ERIC Number: ED231016
Record Type: RIE
Publication Date: 1983-Feb
Reference Count: 0
The Fourth R: Reading, Writing, 'Rithmetic--and Rules. Policy Paper No. 83-C1.
Kirp, David L.
An introduction to a projected collection of essays on law and governance, this paper traces the reasons for and issues in increased federal control of education and lays down the format of the forthcoming collection. The author notes that, although the problems of increased bureaucratic involvement have not been so dramatic in education as elsewhere, there are important parallels between problems in other fields of regulation and those of education, including loss of local control, debilitating expense, inflexibility, and inefficiency. However, it is also observed that the problems in deregulation may be as severe as those in overregulation because organized interests may find it easier to influence decisions and because federal regulation of schools is not so autocratic as is commonly supposed. Choosing the right balance of local and federal control in order to ensure the claim of the poor in public education is presented as the prime issue in the regulation of education. The volume of essays will be divided between issues of regulation, which involve intragovernmental control, and those of legislation, which affect rights and establish whole systems of rulemaking bodies. Each of the two main sections will be further divided into four topics: the origins of governmental involvement in education, the general issues in areas of control, illustrative examples, and future prospects in the era of the New Federalism. (JW)

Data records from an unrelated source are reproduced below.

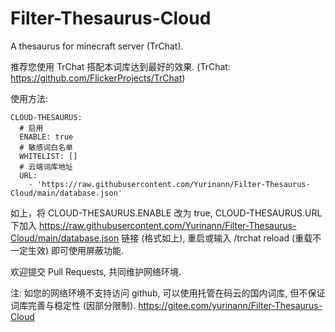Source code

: # Filter-Thesaurus-Cloud

A thesaurus for minecraft server (TrChat). 

推荐您使用 TrChat 搭配本词库达到最好的效果.
(TrChat: https://github.com/FlickerProjects/TrChat)

使用方法:
```
CLOUD-THESAURUS:
  # 启用
  ENABLE: true
  # 敏感词白名单
  WHITELIST: []
  # 云端词库地址
  URL:
    - 'https://raw.githubusercontent.com/Yurinann/Filter-Thesaurus-Cloud/main/database.json'
```
如上，将 CLOUD-THESAURUS.ENABLE 改为 true, CLOUD-THESAURUS.URL 下加入 https://raw.githubusercontent.com/Yurinann/Filter-Thesaurus-Cloud/main/database.json 链接 (格式如上), 重启或输入 /trchat reload (重载不一定生效) 即可使用屏蔽功能.

欢迎提交 Pull Requests, 共同维护网络环境.

注: 如您的网络环境不支持访问 github, 可以使用托管在码云的国内词库, 但不保证词库完善与稳定性 (因部分限制).
https://gitee.com/yurinann/Filter-Thesaurus-Cloud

Descriptors: Court Role, Educational Legislation, Elementary Secondary Education, Federal Government, Federal Regulation, Federal State Relationship, Government Role, Government School Relationship, Public Policy
Publications, Institute for Research on Educational Finance and Governance, School of Education, CERAS Building, Stanford University, Stanford, CA 94305 ($2.00).
Publication Type: Information Analyses; Opinion Papers
Education Level: N/A
Sponsor: National Inst. of Education (ED), Washington, DC.
Authoring Institution: Stanford Univ., CA. Inst. for Research on Educational Finance and Governance.